Though it was unsafe for Henry to walk back to the dugout, he nevertheless went back to hand the food to the drivers. Even as they were eating, another shell burst nearby and Henry felt the food stick in his throat. He thought he was dead and floating, but he was buried under the debris. He heard somebody crying “Mamma Mia” and discovered that it was Passini, one of his drivers, who was seriously hurt. Though he tried to tie a tourniquet around Passini’s leg, Henry discovered that it was useless, for he was already dead. He soon realized that he was very badly injured in the knee, with blood pouring from the wound.
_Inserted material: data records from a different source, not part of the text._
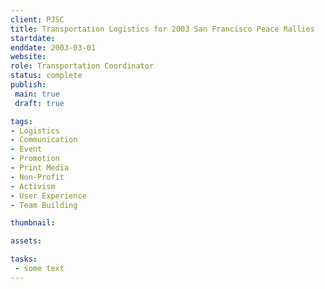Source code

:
 ```yaml
---
client: PJSC
title: Transportation Logistics for 2003 San Francisco Peace Rallies
startdate: 
enddate: 2003-03-01
website: 
role: Transportation Coordinator
status: complete
publish: 
 main: true 
 draft: true

tags:
- Logistics
- Communication
- Event
- Promotion
- Print Media
- Non-Profit
- Activism
- User Experience
- Team Building

thumbnail: 

assets: 

tasks: 
 - some text
---
```

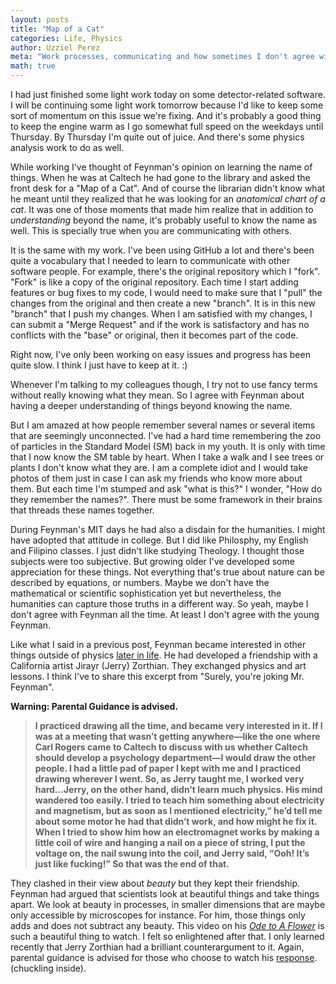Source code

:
 ```yaml
---
layout: posts
title: "Map of a Cat"
categories: Life, Physics
author: Uzziel Perez
meta: "Work processes, communicating and how sometimes I don't agree with Feynman"
math: true
---
```


I had just finished some light work today on some detector-related software. I will be continuing some light work tomorrow because I'd like to keep some sort of momentum on this issue we're fixing. And it's probably a good thing to keep the engine warm as I go somewhat full speed on the weekdays until Thursday. By Thursday I'm quite out of juice. And there's some physics analysis work to do as well.

While working I've thought of Feynman's opinion on learning the name of things.
When he was at Caltech he had gone to the library and asked the front desk for a "Map of a Cat". And of course the librarian didn't know what he meant until they realized that he was looking for an *anatomical chart of a cat*. It was one of those moments that made him realize that in addition to *understanding* beyond the name, it's probably useful to know the name as well. This is specially true when you are communicating with others.

It is the same with my work. I've been using GitHub a lot and there's been quite a vocabulary that I needed to learn to communicate with other software people. For example, there's the original repository which I "fork". "Fork" is like a copy of the original repository. Each time I start adding features or bug fixes to my code, I would need to make sure that I "pull" the changes from the original and then create a new "branch". It is in this new "branch" that I push my changes. When I am satisfied with my changes, I can submit a "Merge Request" and if the work is satisfactory and has no conflicts with the "base" or original, then it becomes part of the code.

Right now, I've only been working on easy issues and progress has been quite slow. I think I just have to keep at it. :)

Whenever I'm talking to my colleagues though, I try not to use fancy terms without really knowing what they mean. So I agree with Feynman about having a deeper understanding of things beyond knowing the name.

But I am amazed at how people remember several names or several items that are seemingly unconnected. I've had a hard time remembering the zoo of particles in the Standard Model (SM) back in my youth. It is only with time that I now know the SM table by heart. When I take a walk and I see trees or plants I don't know what they are. I am a complete idiot and I would take photos of them just in case I can ask my friends who know more about them. But each time I'm stumped and ask "what is this?" I wonder, "How do they remember the names?". There must be some framework in their brains that threads these names together.

During Feynman's MIT days he had also a disdain for the humanities. I might have adopted that attitude in college. But I did like Philosphy, my English and Filipino classes. I just didn't like studying Theology. I thought those subjects were too subjective. But growing older I've developed some appreciation for these things. Not everything that's true about nature can be described by equations, or numbers. Maybe we don't have the mathematical or scientific sophistication yet but nevertheless, the humanities can capture those truths in a different way. So yeah, maybe I don't agree with Feynman all the time. At least I don't agree with the young Feynman.

Like what I said in a previous post, Feynman became interested in other things outside of physics [later in life](https://www.youtube.com/watch?v=xXhHg7zfX-U). He had developed a friendship with a California artist Jirayr (Jerry) Zorthian. They exchanged physics and art lessons. I think I've to share this excerpt from "Surely, you're joking Mr. Feynman".

**Warning: Parental Guidance is advised.**

> **I practiced drawing all the time, and became very interested in it. If I was at a meeting that wasn’t getting anywhere—like the one where Carl Rogers came to Caltech to discuss with us whether Caltech should develop a psychology department—I would draw the other people. I had a little pad of paper I kept with me and I practiced drawing wherever I went. So, as Jerry taught me, I worked very hard...Jerry, on the other hand, didn’t learn much physics. His mind wandered too easily. I tried to teach him something about electricity and magnetism, but as soon as I mentioned electricity,” he’d tell me about some motor he had that didn’t work, and how might he fix it. When I tried to show him how an electromagnet works by making a little coil of wire and hanging a nail on a piece of string, I put the voltage on, the nail swung into the coil, and Jerry said, “Ooh! It’s just like fucking!” So that was the end of that.**

They clashed in their view about *beauty* but they kept their friendship. Feynman had argued that scientists look at beautiful things and take things apart. We look at beauty in processes, in smaller dimensions that are maybe only accessible by microscopes for instance. For him, those things only adds and does not subtract any beauty. This video on his [*Ode to A Flower*](https://www.youtube.com/watch?v=VSG9q_YKZLI) is such a beautiful thing to watch. I felt so enlightened after that. I only learned recently that Jerry Zorthian had a brilliant counterargument to it. Again, parental guidance is advised for those who choose to watch his [response](https://www.youtube.com/watch?v=nyDndEzmAZE). (chuckling inside).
Three other drivers were also injured. A medical sergeant gave them bandages, and then Henry was taken in a British ambulance to a hospital because he was not fit to drive. Another medical captain wondered how Henry could have survived after being wounded like that. He questioned Henry as to what had hit him. The captain suspected that Henry had a fractured skull as well. Henry replied that it was a French mortar shell. The medical adjutant asked Henry several questions regarding his name, rank, place of birth, class, and corps to test whether his head was functioning properly. Later, Henry was put in an ambulance and above his own stretcher was another man, who was bleeding steadily on him. That man died before reaching the hospital.
Vivid details of war are carefully piled up in this chapter. The camaraderie that exists between officers and their subordinates is brought out very clearly. This chapter is important because of the realistic portrayal of combat and of Henry’s wound. It facilitates Henry’s removal from the battlefront. Then he is moved to a hospital, where the love between Henry and Catherine is given a chance to grow.